→ EXERCISE BRIEF: Across the data below, how many lines have the word "Conceitos" in them? Respond with the number alone.

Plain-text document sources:
↓
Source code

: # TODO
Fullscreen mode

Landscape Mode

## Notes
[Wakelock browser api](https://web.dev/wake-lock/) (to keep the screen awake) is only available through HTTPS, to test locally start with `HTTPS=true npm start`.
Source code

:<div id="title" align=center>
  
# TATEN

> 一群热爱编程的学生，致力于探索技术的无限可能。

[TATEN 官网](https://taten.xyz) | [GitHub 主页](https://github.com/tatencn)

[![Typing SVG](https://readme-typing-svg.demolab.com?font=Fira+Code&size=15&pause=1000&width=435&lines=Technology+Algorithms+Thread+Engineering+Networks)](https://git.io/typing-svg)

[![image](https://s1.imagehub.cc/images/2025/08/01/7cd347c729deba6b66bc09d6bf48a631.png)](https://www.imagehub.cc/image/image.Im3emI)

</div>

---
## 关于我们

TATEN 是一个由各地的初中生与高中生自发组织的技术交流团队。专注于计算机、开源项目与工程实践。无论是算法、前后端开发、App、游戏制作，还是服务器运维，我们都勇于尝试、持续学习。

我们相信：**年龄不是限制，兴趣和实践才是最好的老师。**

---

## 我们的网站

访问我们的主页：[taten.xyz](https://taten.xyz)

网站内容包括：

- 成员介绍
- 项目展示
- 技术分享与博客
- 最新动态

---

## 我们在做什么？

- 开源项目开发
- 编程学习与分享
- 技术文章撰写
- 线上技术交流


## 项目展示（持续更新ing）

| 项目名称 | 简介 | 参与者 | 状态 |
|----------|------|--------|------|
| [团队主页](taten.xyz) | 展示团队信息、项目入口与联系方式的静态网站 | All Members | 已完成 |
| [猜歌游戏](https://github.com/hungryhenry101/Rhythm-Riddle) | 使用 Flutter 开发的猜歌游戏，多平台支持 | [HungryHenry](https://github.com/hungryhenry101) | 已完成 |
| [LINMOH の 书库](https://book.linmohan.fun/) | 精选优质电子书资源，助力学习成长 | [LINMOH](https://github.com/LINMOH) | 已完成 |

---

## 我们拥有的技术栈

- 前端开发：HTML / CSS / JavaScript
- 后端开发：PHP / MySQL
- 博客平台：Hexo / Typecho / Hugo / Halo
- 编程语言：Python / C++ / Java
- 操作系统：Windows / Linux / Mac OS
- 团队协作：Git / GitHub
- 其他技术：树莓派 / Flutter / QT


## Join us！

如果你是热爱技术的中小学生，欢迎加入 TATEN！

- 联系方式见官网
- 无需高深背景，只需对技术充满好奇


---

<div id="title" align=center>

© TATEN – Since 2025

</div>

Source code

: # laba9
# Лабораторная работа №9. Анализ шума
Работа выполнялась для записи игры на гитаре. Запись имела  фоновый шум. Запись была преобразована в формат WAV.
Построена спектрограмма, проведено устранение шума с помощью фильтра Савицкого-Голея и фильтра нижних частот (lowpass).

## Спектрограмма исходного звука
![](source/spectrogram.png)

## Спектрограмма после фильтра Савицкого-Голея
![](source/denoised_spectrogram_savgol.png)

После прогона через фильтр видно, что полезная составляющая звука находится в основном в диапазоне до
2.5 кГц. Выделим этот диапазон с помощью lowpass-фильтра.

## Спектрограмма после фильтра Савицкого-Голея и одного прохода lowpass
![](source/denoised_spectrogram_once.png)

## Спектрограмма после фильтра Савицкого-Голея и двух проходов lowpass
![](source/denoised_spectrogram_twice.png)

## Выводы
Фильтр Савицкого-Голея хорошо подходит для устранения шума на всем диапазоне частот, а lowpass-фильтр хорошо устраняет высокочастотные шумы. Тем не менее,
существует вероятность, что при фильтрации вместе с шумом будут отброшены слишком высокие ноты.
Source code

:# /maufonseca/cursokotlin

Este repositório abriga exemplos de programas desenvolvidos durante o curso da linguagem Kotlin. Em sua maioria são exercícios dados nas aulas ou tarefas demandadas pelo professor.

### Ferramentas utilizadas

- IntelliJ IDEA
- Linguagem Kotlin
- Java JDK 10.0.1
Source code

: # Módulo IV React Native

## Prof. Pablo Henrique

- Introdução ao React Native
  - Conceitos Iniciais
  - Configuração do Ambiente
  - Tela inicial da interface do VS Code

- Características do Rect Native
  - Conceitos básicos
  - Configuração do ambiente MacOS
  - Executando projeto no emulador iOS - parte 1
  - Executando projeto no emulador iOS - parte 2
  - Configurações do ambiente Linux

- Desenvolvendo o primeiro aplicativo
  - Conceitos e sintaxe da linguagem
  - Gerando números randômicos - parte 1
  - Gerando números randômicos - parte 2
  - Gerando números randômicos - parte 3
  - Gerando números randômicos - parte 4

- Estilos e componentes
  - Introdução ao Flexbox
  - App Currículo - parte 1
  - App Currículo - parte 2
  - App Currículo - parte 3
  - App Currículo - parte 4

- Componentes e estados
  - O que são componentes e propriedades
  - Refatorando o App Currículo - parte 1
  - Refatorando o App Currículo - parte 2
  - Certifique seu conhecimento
↑
→ EXERCISE SOLUTION: 3